With AI and machine learning advancing quickly, there’s a risk that people would leave machines to do the job of securing their systems. Do you agree? What’s the role of IT security specialists as machines get smarter over time?
You will need machines to defend against cyber attacks. Human beings will not be able to detect and defend against attacks at the rate that we’re seeing today. Machines will get smarter in understanding the network and take actions against threats, just like the human body does.
“Human beings will not be able to detect and defend against attacks at the rate that we’re seeing today”
Sanjay Aurora, Darktrace
That means security teams will no longer be fire fighters like a traditional security team would – and always reactive and a step behind.
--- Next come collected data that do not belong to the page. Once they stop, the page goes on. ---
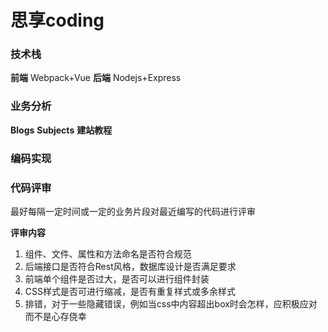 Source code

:# 思享coding
### 技术栈
**前端**
Webpack+Vue
**后端**
Nodejs+Express

### 业务分析
**Blogs**
**Subjects**
**建站教程**

### 编码实现

### 代码评审

最好每隔一定时间或一定的业务片段对最近编写的代码进行评审

**评审内容**

1. 组件、文件、属性和方法命名是否符合规范
2. 后端接口是否符合Rest风格，数据库设计是否满足要求
3. 前端单个组件是否过大，是否可以进行组件封装
4. CSS样式是否可进行缩减，是否有重复样式或多余样式
5. 排错，对于一些隐藏错误，例如当css中内容超出box时会怎样，应积极应对而不是心存侥幸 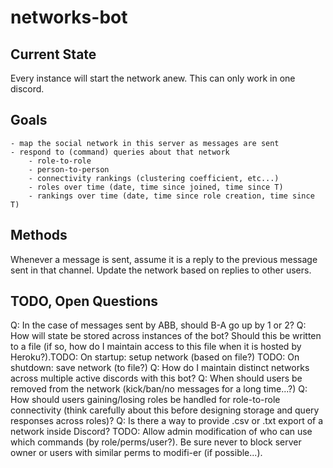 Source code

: # networks-bot

## Current State

Every instance will start the network anew. This can only work in one discord.

## Goals

    - map the social network in this server as messages are sent
    - respond to (command) queries about that network
        - role-to-role
        - person-to-person
        - connectivity rankings (clustering coefficient, etc...)
        - roles over time (date, time since joined, time since T)
        - rankings over time (date, time since role creation, time since T)

## Methods

Whenever a message is sent, assume it is a reply to the previous message sent in that channel. Update the network based on replies to other users.

## TODO, Open Questions

Q: In the case of messages sent by ABB, should B-A go up by 1 or 2?
Q: How will state be stored across instances of the bot? Should this be written to a file (if so, how do I maintain access to this file when it is hosted by Heroku?).TODO: On startup: setup network (based on file?)
TODO: On shutdown: save network (to file?)
Q: How do I maintain distinct networks across multiple active discords with this bot?
Q: When should users be removed from the network (kick/ban/no messages for a long time...?)
Q: How should users gaining/losing roles be handled for role-to-role connectivity (think carefully about this before designing storage and query responses across roles)?
Q: Is there a way to provide .csv or .txt export of a network inside Discord?
TODO: Allow admin modification of who can use which commands (by role/perms/user?). Be sure never to block server owner or users with similar perms to modifi-er (if possible...).
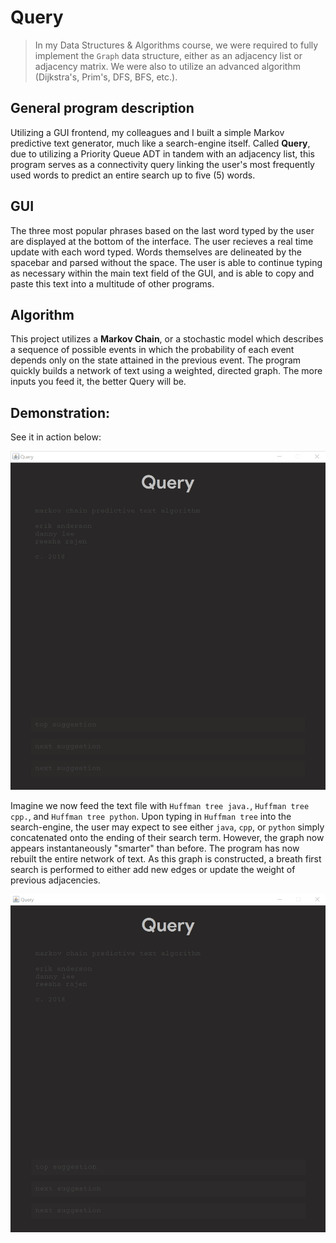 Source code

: # Query

>In my Data Structures & Algorithms course, we were required to fully implement the `Graph` data structure, either as an adjacency list or adjacency matrix. We were also to utilize an advanced algorithm (Dijkstra's, Prim's, DFS, BFS, etc.).

## General program description
Utilizing a GUI frontend, my colleagues and I built a simple Markov predictive text generator, much like a search-engine itself. Called **Query**, due to utilizing a Priority Queue ADT in tandem with an adjacency list, this program serves as a connectivity query linking the user's most frequently used words to predict an entire search up to five (5) words.

## GUI
The three most popular phrases based on the last word typed by the user are displayed at the bottom of the interface. The user recieves a real time update with each word typed. Words themselves are delineated by the spacebar and parsed without the space. The user is able to continue typing as necessary within the main text field of the GUI, and is able to copy and paste this text into a multitude of other programs.

## Algorithm
This project utilizes a **Markov Chain**, or a stochastic model which describes a sequence of possible events in which the probability of each event depends only on the state attained in the previous event. The program quickly builds a network of text using a weighted, directed graph. The more inputs you feed it, the better Query will be.

## Demonstration:
See it in action below:

![GIF](images/gif01.gif)

Imagine we now feed the text file with `Huffman tree java.`, `Huffman tree cpp.`, and `Huffman tree python`. Upon typing in `Huffman tree` into the search-engine, the user may expect to see either `java`, `cpp`, or `python` simply concatenated onto the ending of their search term. However, the graph now appears instantaneously "smarter" than before. The program has now rebuilt the entire network of text. As this graph is constructed, a breath first search is performed to either add new edges or update the weight of previous adjacencies.

![GIF](images/gif02.gif)

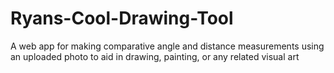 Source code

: # Ryans-Cool-Drawing-Tool
A web app for making comparative angle and distance measurements using an uploaded photo to aid in drawing, painting, or any related visual art
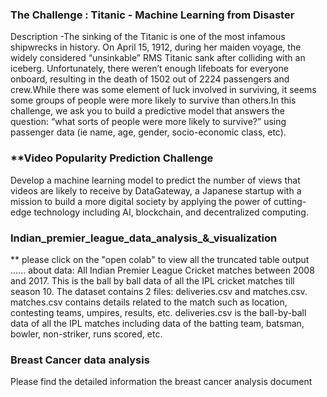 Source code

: ###  **The Challenge : Titanic - Machine Learning from Disaster**
Description -The sinking of the Titanic is one of the most infamous shipwrecks in history.
On April 15, 1912, during her maiden voyage, the widely considered “unsinkable” RMS Titanic sank after colliding with an iceberg. Unfortunately, there weren’t enough lifeboats for everyone onboard, resulting in the death of 1502 out of 2224 passengers and crew.While there was some element of luck involved in surviving, it seems some groups of people were more likely to survive than others.In this challenge, we ask you to build a predictive model that answers the question: “what sorts of people were more likely to survive?” using passenger data (ie name, age, gender, socio-economic class, etc).

### **Video Popularity Prediction Challenge
Develop a machine learning model to predict the number of views that videos are likely to receive by DataGateway, a Japanese startup with a mission to build a more digital society by applying the power of cutting-edge technology including AI, blockchain, and decentralized computing.

### Indian_premier_league_data_analysis_&_visualization
** please click on the "open colab" to view all the truncated table output
......
about data:
All Indian Premier League Cricket matches between 2008 and 2017.
This is the ball by ball data of all the IPL cricket matches till season 10.
The dataset contains 2 files: deliveries.csv and matches.csv.
matches.csv contains details related to the match such as location, contesting teams, umpires, results, etc.
deliveries.csv is the ball-by-ball data of all the IPL matches including data of the batting team, batsman, bowler, non-striker, runs scored, etc.


### Breast Cancer data analysis

Please find the detailed information the breast cancer analysis document


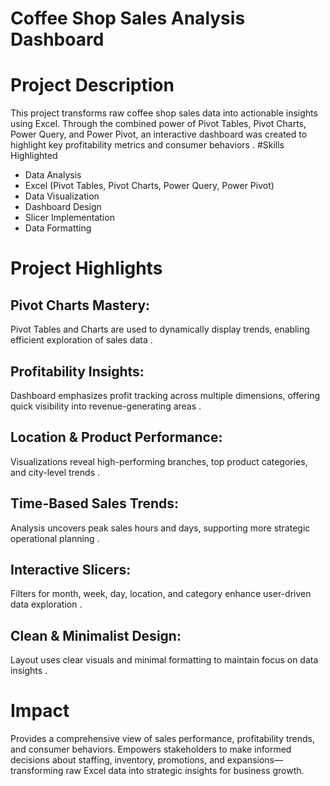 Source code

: # Coffee Shop Sales Analysis Dashboard
# Project Description
This project transforms raw coffee shop sales data into actionable insights using Excel. 
Through the combined power of Pivot Tables, Pivot Charts, Power Query, and Power Pivot, an interactive dashboard was created to highlight key 
profitability metrics and consumer behaviors .
#Skills Highlighted
-	Data Analysis
-	Excel (Pivot Tables, Pivot Charts, Power Query, Power Pivot)
-	Data Visualization
-	Dashboard Design
-	Slicer Implementation
-	Data Formatting

# Project Highlights
## Pivot Charts Mastery: 
Pivot Tables and Charts are used to dynamically display trends, enabling efficient exploration of sales data .
## Profitability Insights: 
Dashboard emphasizes profit tracking across multiple dimensions, offering quick visibility into revenue-generating areas .
## Location & Product Performance: 
Visualizations reveal high-performing branches, top product categories, and city-level trends .
## Time-Based Sales Trends: 
Analysis uncovers peak sales hours and days, supporting more strategic operational planning .
## Interactive Slicers: 
Filters for month, week, day, location, and category enhance user-driven data exploration .
##	Clean & Minimalist Design: 
Layout uses clear visuals and minimal formatting to maintain focus on data insights .
# Impact
Provides a comprehensive view of sales performance, profitability trends, and consumer behaviors. Empowers stakeholders to make informed decisions about staffing, inventory, promotions, and expansions—transforming raw Excel data into strategic insights for business growth.
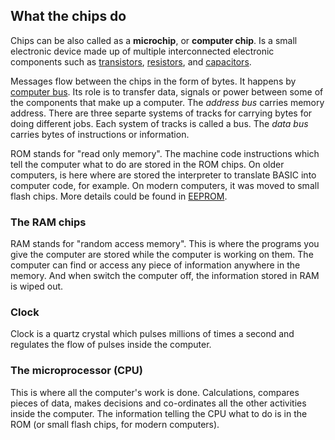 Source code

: ## What the chips do
Chips can be also called as a **microchip**, or **computer chip**. Is a small electronic device made up of multiple interconnected electronic components such as [transistors](https://en.wikipedia.org/wiki/Transistor "Transistor"), [resistors](https://en.wikipedia.org/wiki/Resistor "Resistor"), and [capacitors](https://en.wikipedia.org/wiki/Capacitor "Capacitor").

Messages flow between the chips in the form of bytes. It happens by [computer bus](https://simple.wikipedia.org/wiki/Computer_bus). Its role is to transfer data, signals or power between some of the components that make up a computer. The *address bus* carries memory address. There are three separte systems of tracks for carrying bytes for doing different jobs. Each system of tracks is called a bus. The *data bus* carries bytes of instructions or information.

ROM stands for "read only memory". The machine code instructions which tell the computer what to do are stored in the ROM chips. On older computers, is here where are stored the interpreter to translate BASIC into computer code, for example. On modern computers, it was moved to small flash chips. More details could be found in [EEPROM](https://en.wikipedia.org/wiki/EEPROM).

### The RAM chips
RAM stands for "random access memory". This is where the programs you give the computer are stored while the computer is working on them. The computer can find or access any piece of information anywhere in the memory. And when switch the computer off, the information stored in RAM is wiped out.

### Clock
Clock is a quartz crystal which pulses millions of times a second and regulates the flow of pulses inside the computer.

### The microprocessor (CPU)
This is where all the computer's work is done. Calculations, compares pieces of data, makes decisions and co-ordinates all the other activities inside the computer. The information telling the CPU what to do is in the ROM (or small flash chips, for modern computers). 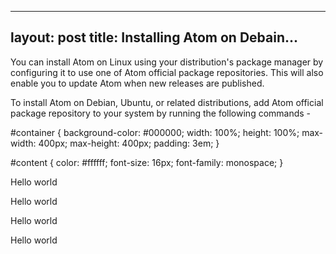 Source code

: 

---
layout: post
title: Installing Atom on Debain...
---
You can install Atom on Linux using your distribution's package manager by configuring it to use one of Atom
official package repositories. This will also enable you to update Atom when new releases are published.

To install Atom on Debian, Ubuntu, or related distributions, add Atom official package repository to your system by running the following commands -

#container {
  background-color: #000000;
  width: 100%;
  height: 100%;
  max-width: 400px;
  max-height: 400px;
  padding: 3em;
}

#content {
  color: #ffffff;
  font-size: 16px;
  font-family: monospace;
}

<div id="container">
  <div id="content">
    <p>Hello world</p>
    <p>Hello world</p>
    <p>Hello world</p>
    <p>Hello world</p>
  </div>
</div>  

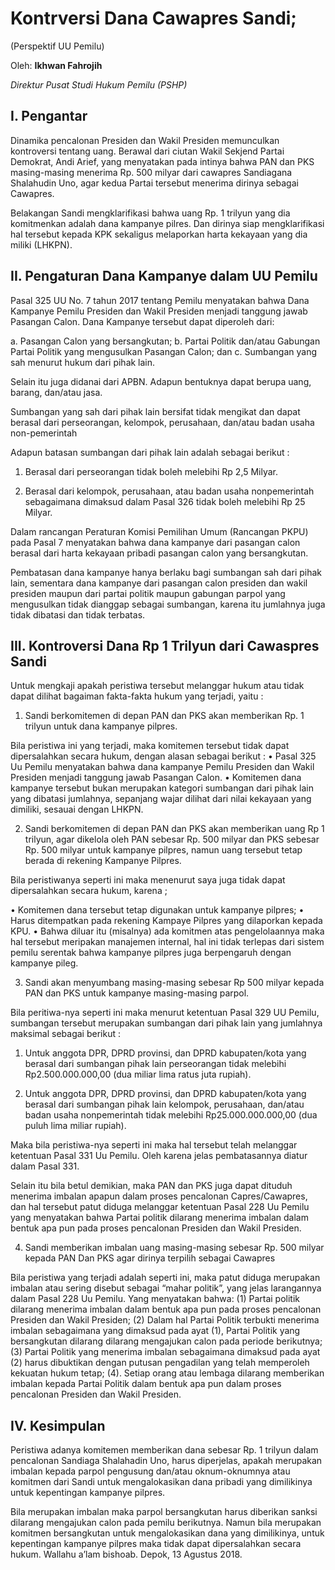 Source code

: # Kontrversi Dana Cawapres Sandi;
(Perspektif UU Pemilu)

Oleh:
**Ikhwan Fahrojih**

*Direktur Pusat Studi Hukum Pemilu (PSHP)*

## I. Pengantar

Dinamika pencalonan Presiden dan Wakil Presiden memunculkan kontroversi tentang uang. Berawal dari ciutan Wakil Sekjend Partai Demokrat, Andi Arief, yang menyatakan pada intinya bahwa PAN dan PKS masing-masing menerima Rp. 500 milyar dari cawapres Sandiagana Shalahudin Uno, agar kedua Partai tersebut menerima dirinya sebagai Cawapres.

Belakangan Sandi mengklarifikasi bahwa uang Rp. 1 trilyun yang dia komitmenkan adalah dana kampanye pilres. Dan dirinya siap mengklarifikasi hal tersebut kepada KPK sekaligus melaporkan harta kekayaan yang dia miliki (LHKPN).

## II. Pengaturan Dana Kampanye dalam UU Pemilu
Pasal 325 UU No. 7 tahun 2017 tentang Pemilu menyatakan bahwa Dana Kampanye Pemilu Presiden dan Wakil Presiden menjadi tanggung jawab Pasangan Calon. Dana Kampanye tersebut dapat diperoleh dari:

 a. Pasangan Calon yang bersangkutan;
 b. Partai Politik dan/atau Gabungan Partai Politik yang mengusulkan Pasangan Calon; dan
 c. Sumbangan yang sah menurut hukum dari pihak lain.

Selain itu juga didanai dari APBN. Adapun bentuknya dapat berupa uang, barang, dan/atau jasa.

Sumbangan yang sah dari pihak lain bersifat tidak mengikat dan dapat berasal dari perseorangan, kelompok, perusahaan, dan/atau badan usaha non-pemerintah

Adapun batasan sumbangan dari pihak lain adalah sebagai berikut :

1. Berasal dari perseorangan tidak boleh melebihi Rp 2,5 Milyar.

2. Berasal dari kelompok, perusahaan, atau badan usaha nonpemerintah sebagaimana dimaksud dalam Pasal 326 tidak boleh melebihi Rp 25 Milyar.

Dalam rancangan Peraturan Komisi Pemilihan Umum (Rancangan PKPU) pada Pasal 7 menyatakan bahwa dana kampanye dari pasangan calon berasal dari harta kekayaan pribadi pasangan calon yang bersangkutan.

Pembatasan dana kampanye hanya berlaku bagi sumbangan sah dari pihak lain, sementara dana kampanye dari pasangan calon presiden dan wakil presiden maupun dari partai politik maupun gabungan parpol yang mengusulkan tidak dianggap sebagai sumbangan, karena itu jumlahnya juga tidak dibatasi dan tidak terbatas.

## III. Kontroversi Dana Rp 1 Trilyun dari Cawaspres Sandi
Untuk mengkaji apakah peristiwa tersebut melanggar hukum atau tidak dapat dilihat bagaiman fakta-fakta hukum yang terjadi, yaitu :

1. Sandi berkomitemen di depan PAN dan PKS akan memberikan Rp. 1 trilyun untuk dana kampanye pilpres.

Bila peristiwa ini yang terjadi, maka komitemen tersebut tidak dapat dipersalahkan secara hukum, dengan alasan sebagai berikut :
• Pasal 325 Uu Pemilu menyatakan bahwa dana kampanye Pemilu Presiden dan Wakil Presiden menjadi tanggung jawab Pasangan Calon.
• Komitemen dana kampanye tersebut bukan merupakan kategori sumbangan dari pihak lain yang dibatasi jumlahnya, sepanjang wajar dilihat dari nilai kekayaan yang dimiliki, sesauai dengan LHKPN.

2. Sandi berkomitemen di depan PAN dan PKS akan memberikan uang Rp 1 trilyun, agar dikelola oleh PAN sebesar Rp. 500 milyar dan PKS sebesar Rp. 500 milyar untuk kampanye pilpres, namun uang tersebut tetap berada di rekening Kampanye Pilpres.

Bila peristiwanya seperti ini maka menenurut saya juga tidak dapat dipersalahkan secara hukum, karena ;

• Komitemen dana tersebut tetap digunakan untuk kampanye pilpres;
• Harus ditempatkan pada rekening Kampaye Pilpres yang dilaporkan kepada KPU.
• Bahwa diluar itu (misalnya) ada komitmen atas pengelolaannya maka hal tersebut meripakan manajemen internal, hal ini tidak terlepas dari sistem pemilu serentak bahwa kampanye pilpres juga berpengaruh dengan kampanye pileg.

3. Sandi akan menyumbang masing-masing sebesar Rp 500 milyar kepada PAN dan PKS untuk kampanye masing-masing parpol.

Bila peritiwa-nya seperti ini maka menurut ketentuan Pasal 329 UU Pemilu, sumbangan tersebut merupakan sumbangan dari pihak lain yang jumlahnya maksimal sebagai berikut :

1. Untuk anggota DPR, DPRD provinsi, dan DPRD kabupaten/kota yang berasal dari sumbangan pihak lain perseorangan tidak melebihi Rp2.500.000.000,00 (dua miliar lima ratus juta rupiah).

2. Untuk anggota DPR, DPRD provinsi, dan DPRD kabupaten/kota yang berasal dari sumbangan pihak lain kelompok, perusahaan, dan/atau badan usaha nonpemerintah tidak melebihi Rp25.000.000.000,00 (dua puluh lima miliar rupiah).

Maka bila peristiwa-nya seperti ini maka hal tersebut telah melanggar ketentuan Pasal 331 Uu Pemilu. Oleh karena jelas pembatasannya diatur dalam Pasal 331.

Selain itu bila betul demikian, maka PAN dan PKS juga dapat dituduh menerima imbalan apapun dalam proses pencalonan Capres/Cawapres, dan hal tersebut patut diduga melanggar ketentuan Pasal 228 Uu Pemilu yang menyatakan bahwa Partai politik dilarang menerima imbalan dalam bentuk apa pun pada proses pencalonan Presiden dan Wakil Presiden.

4. Sandi memberikan imbalan uang masing-masing sebesar Rp. 500 milyar kepada PAN Dan PKS agar dirinya terpilih sebagai Cawapres

Bila peristiwa yang terjadi adalah seperti ini, maka patut diduga merupakan imbalan atau sering disebut sebagai “mahar politik”, yang jelas larangannya dalam Pasal 228 Uu Pemilu. Yang menyatakan bahwa:
(1) Partai politik dilarang menerima imbalan dalam bentuk apa pun pada proses pencalonan Presiden dan Wakil Presiden;
(2) Dalam hal Partai Politik terbukti menerima imbalan sebagaimana yang dimaksud pada ayat (1), Partai Politik yang bersangkutan dilarang dilarang mengajukan calon pada periode berikutnya;
(3) Partai Politik yang menerima imbalan sebagaimana dimaksud pada ayat (2) harus dibuktikan dengan putusan pengadilan yang telah memperoleh kekuatan hukum tetap;
(4). Setiap orang atau lembaga dilarang memberikan imbalan kepada Partai Politik dalam bentuk apa pun dalam proses pencalonan Presiden dan Wakil Presiden.

## IV. Kesimpulan
Peristiwa adanya komitemen memberikan dana sebesar Rp. 1 trilyun dalam pencalonan Sandiaga Shalahadin Uno, harus diperjelas, apakah merupakan imbalan kepada parpol pengusung dan/atau oknum-oknumnya atau komitmen dari Sandi untuk mengalokasikan dana pribadi yang dimilikinya untuk kepentingan kampanye pilpres.

Bila merupakan imbalan maka parpol bersangkutan harus diberikan sanksi dilarang mengajukan calon pada pemilu berikutnya. Namun bila merupakan komitmen bersangkutan untuk mengalokasikan dana yang dimilikinya, untuk kepentingan kampanye pilpres maka tidak dapat dipersalahkan secara hukum. Wallahu a’lam bishoab.
Depok, 13 Agustus 2018.
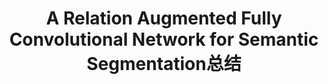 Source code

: ﻿---
layout: post
title:  A Relation Augmented Fully Convolutional Network for Semantic Segmentation总结
---
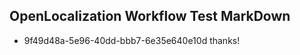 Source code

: ## OpenLocalization Workflow Test MarkDown
* 9f49d48a-5e96-40dd-bbb7-6e35e640e10d thanks!

<!--HONumber=Jul16_HO5-->


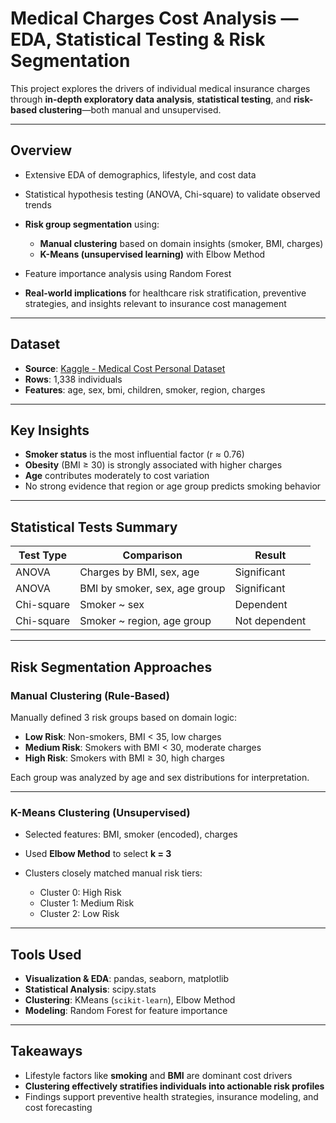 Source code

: # Medical Charges Cost Analysis — EDA, Statistical Testing & Risk Segmentation

This project explores the drivers of individual medical insurance charges through **in-depth exploratory data analysis**, **statistical testing**, and **risk-based clustering**—both manual and unsupervised.

---

## Overview

* Extensive EDA of demographics, lifestyle, and cost data
* Statistical hypothesis testing (ANOVA, Chi-square) to validate observed trends
* **Risk group segmentation** using:

  * **Manual clustering** based on domain insights (smoker, BMI, charges)
  * **K-Means (unsupervised learning)** with Elbow Method
* Feature importance analysis using Random Forest
* **Real-world implications** for healthcare risk stratification, preventive strategies, and insights relevant to insurance cost management

  
---

## Dataset

* **Source**: [Kaggle - Medical Cost Personal Dataset](https://www.kaggle.com/datasets/mirichoi0218/insurance)
* **Rows**: 1,338 individuals
* **Features**: age, sex, bmi, children, smoker, region, charges

---

## Key Insights

* **Smoker status** is the most influential factor (r ≈ 0.76)
* **Obesity** (BMI ≥ 30) is strongly associated with higher charges
* **Age** contributes moderately to cost variation
* No strong evidence that region or age group predicts smoking behavior

---

## Statistical Tests Summary

| Test Type  | Comparison                    | Result        |
| ---------- | ----------------------------- | ------------- |
| ANOVA      | Charges by BMI, sex, age      | Significant   |
| ANOVA      | BMI by smoker, sex, age group | Significant   |
| Chi-square | Smoker \~ sex                 | Dependent     |
| Chi-square | Smoker \~ region, age group   | Not dependent |

---

## Risk Segmentation Approaches

### Manual Clustering (Rule-Based)

Manually defined 3 risk groups based on domain logic:

* **Low Risk**: Non-smokers, BMI < 35, low charges
* **Medium Risk**: Smokers with BMI < 30, moderate charges
* **High Risk**: Smokers with BMI ≥ 30, high charges

Each group was analyzed by age and sex distributions for interpretation.

---

### K-Means Clustering (Unsupervised)

* Selected features: BMI, smoker (encoded), charges
* Used **Elbow Method** to select **k = 3**
* Clusters closely matched manual risk tiers:

  * Cluster 0: High Risk
  * Cluster 1: Medium Risk
  * Cluster 2: Low Risk

---

## Tools Used

* **Visualization & EDA**: pandas, seaborn, matplotlib
* **Statistical Analysis**: scipy.stats
* **Clustering**: KMeans (`scikit-learn`), Elbow Method
* **Modeling**: Random Forest for feature importance

---

## Takeaways

* Lifestyle factors like **smoking** and **BMI** are dominant cost drivers
* **Clustering effectively stratifies individuals into actionable risk profiles**
* Findings support preventive health strategies, insurance modeling, and cost forecasting
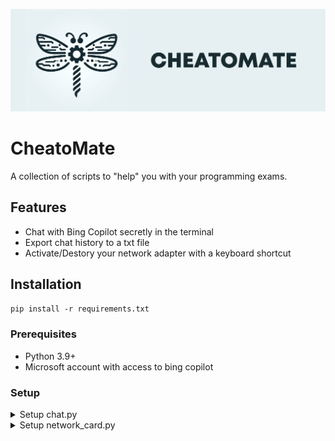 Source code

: ![cheatomate](https://raw.githubusercontent.com/TheLime1/CheatoMate/main/images/cheatomate.png)

# CheatoMate

A collection of scripts to "help" you with your programming exams.

## Features

- Chat with Bing Copilot secretly in the terminal
- Export chat history to a txt file
- Activate/Destory your network adapter with a keyboard shortcut

## Installation

`pip install -r requirements.txt`

### Prerequisites

- Python 3.9+
- Microsoft account with access to bing copilot

### Setup

<details>
<summary>Setup chat.py </summary>

1. Go to the Copilot web page.
2. Open the developer tools in your browser (usually by pressing F12 or right-clicking on the chat dialog and selecting Inspect).
3. Select the Network tab to view all requests sent to Copilot.
4. Write a message on the chat dialog that appears on the web page.
5. Find a request named create?bundleVersion=XYZ and click on it.
6. Scroll down to the requests headers section and copy the entire value after the `Cookie:` field.

</details>
<details>
<summary>Setup network_card.py </summary>

- in terminal type `wmic nic get name, index` and find the name of your network adapter
-  paste it here
  https://github.com/TheLime1/CheatoMate/blob/ea9e3881472574d92c485539c8cda08fcfc16a8c/network_card.py#L22
</details>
One of our customers in Australia has formed a team of discovers who use intelligence to discover what’s happening in their networks, so they can improve their security posture and stay a step ahead of attackers instead of fire-fighting. Human intelligence will still be needed to find threats that are still in the nascent stages.
The failure of British Airways’ IT systems caused major delays across the UK and Europe. While cyber attacks were ruled out, the implications of global systems going offline due to cyber criminal activity can bring economies to a standstill. What do you think should be done to secure these so-called supranational information infrastructures?
These issues are top of the agendas of governments, politicians and board members, so new pacts and treaties are being signed, which is a positive sign. To global organisations like the International Baccalaureate, it’s hard to have a centralised security team who knows what’s happening everywhere. They will still need the same visibility and defence mechanisms beyond perimeter defences. Visibility is still fundamental to secure cross-border systems.
Threat intelligence feeds typically provide data on known threats such IOCs (indicators of compromise). Do you think such feeds still have a role to play in helping organisations understand and identify threats in their networks, given that unknown threats are likely to pose a bigger problem?
The relevance of threat intelligence feeds will not go away – it’s still useful to know what’s bad but to rely solely on those feeds will not work. We can do research and know a lot of stuff through threat intelligence, but to think that we are safe because we have patched our systems after detecting the past nine threats is a fool’s paradise.
What’s the next area of growth for Darktrace in the APAC region?
In terms of geography, we’re already present across the region from Japan and India to New Zealand through direct offices and partnerships. The next area of growth will be Antigena, which we are looking to deploy for existing customers in addition to the organic growth that we’re seeing. As for talent, we continue to depend on the brightest graduates from top universities such as the National University of Singapore and Columbia University, who have been trained by the right people and are doing an amazing job, whether they are in our sales, pre-sales, marketing or analyst teams. This has allowed us to scale and learn much better.